Copy all the lines of the listing below exactly. Skip the images.

##### MATERIAL SUPPLIED #####

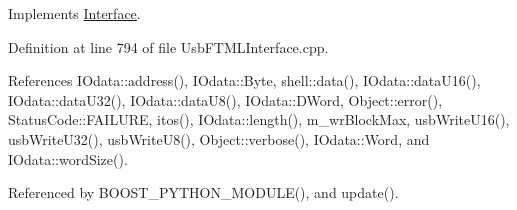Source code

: Implements \hyperlink{classInterface_ad665cacbaf490a26c1c4ba192022e68a}{Interface}.



Definition at line 794 of file Usb\+F\+T\+M\+L\+Interface.\+cpp.



References I\+Odata\+::address(), I\+Odata\+::\+Byte, shell\+::data(), I\+Odata\+::data\+U16(), I\+Odata\+::data\+U32(), I\+Odata\+::data\+U8(), I\+Odata\+::\+D\+Word, Object\+::error(), Status\+Code\+::\+F\+A\+I\+L\+U\+RE, itos(), I\+Odata\+::length(), m\+\_\+wr\+Block\+Max, usb\+Write\+U16(), usb\+Write\+U32(), usb\+Write\+U8(), Object\+::verbose(), I\+Odata\+::\+Word, and I\+Odata\+::word\+Size().



Referenced by B\+O\+O\+S\+T\+\_\+\+P\+Y\+T\+H\+O\+N\+\_\+\+M\+O\+D\+U\+L\+E(), and update().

#####

* **COMPLETED TASK**:
Source code

: Implements \hyperlink{classInterface_ad665cacbaf490a26c1c4ba192022e68a}{Interface}.



Definition at line 794 of file Usb\+F\+T\+M\+L\+Interface.\+cpp.



References I\+Odata\+::address(), I\+Odata\+::\+Byte, shell\+::data(), I\+Odata\+::data\+U16(), I\+Odata\+::data\+U32(), I\+Odata\+::data\+U8(), I\+Odata\+::\+D\+Word, Object\+::error(), Status\+Code\+::\+F\+A\+I\+L\+U\+RE, itos(), I\+Odata\+::length(), m\+\_\+wr\+Block\+Max, usb\+Write\+U16(), usb\+Write\+U32(), usb\+Write\+U8(), Object\+::verbose(), I\+Odata\+::\+Word, and I\+Odata\+::word\+Size().



Referenced by B\+O\+O\+S\+T\+\_\+\+P\+Y\+T\+H\+O\+N\+\_\+\+M\+O\+D\+U\+L\+E(), and update().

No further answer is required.